Another question, prior to this one, was to show the union is a manifold, where the conditions were slightly different: one manifold was to be disjoint from the other's closure. So I believe I should be looking at intervals that are open, semi-open, closed, etc, within the coordinates in a space of bigger dimension. I am just afraid I am not too familiar with manifolds. One definition states that $M$ is a $k$-manifold near $x_0\in \Bbb{R}^n$ if there exists a permutation $(i_1,...,i_n)$ of $\{1,...,n\}$ and a mapping $g$, continuously differentiable near $({x_0}_{i_1},...,{x_0}_{i_k})$ such that: $$x\in M \iff g (x_{i_1},...,x_{i_k})=(x_{i_{n-k}},...,x_{i_n})$$.

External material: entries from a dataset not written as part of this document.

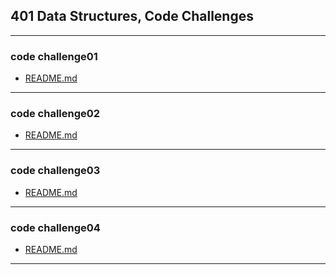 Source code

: ## 401 Data Structures, Code Challenges

---
### code challenge01 
- [README.md](https://github.com/saleem-ux/401-data-structures-and-algorithms/blob/main/array-reverse/README.md)

---
### code challenge02
- [README.md](https://github.com/saleem-ux/401-data-structures-and-algorithms/blob/main/array-insert-shift/README.md)

---

### code challenge03
- [README.md](https://github.com/saleem-ux/401-data-structures-and-algorithms/blob/main/array-binary-search/README.md)

---

### code challenge04
- [README.md](https://github.com/saleem-ux/401-data-structures-and-algorithms/blob/main/Fibonacci-Sequence/README.md)

---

So far, I looked at $M=$ $x$-axis in $\Bbb{R}^2$, with the identity permutation and $g(x)=0$. For all $(x,y)$ on the $x$ axis, $M$, $y=0$, and therefore $g(x)=0=y=x_2$. I am not sure about how legal it is and about differentiability. Is there a way to proceed? I would really appreciate reference to my attempts.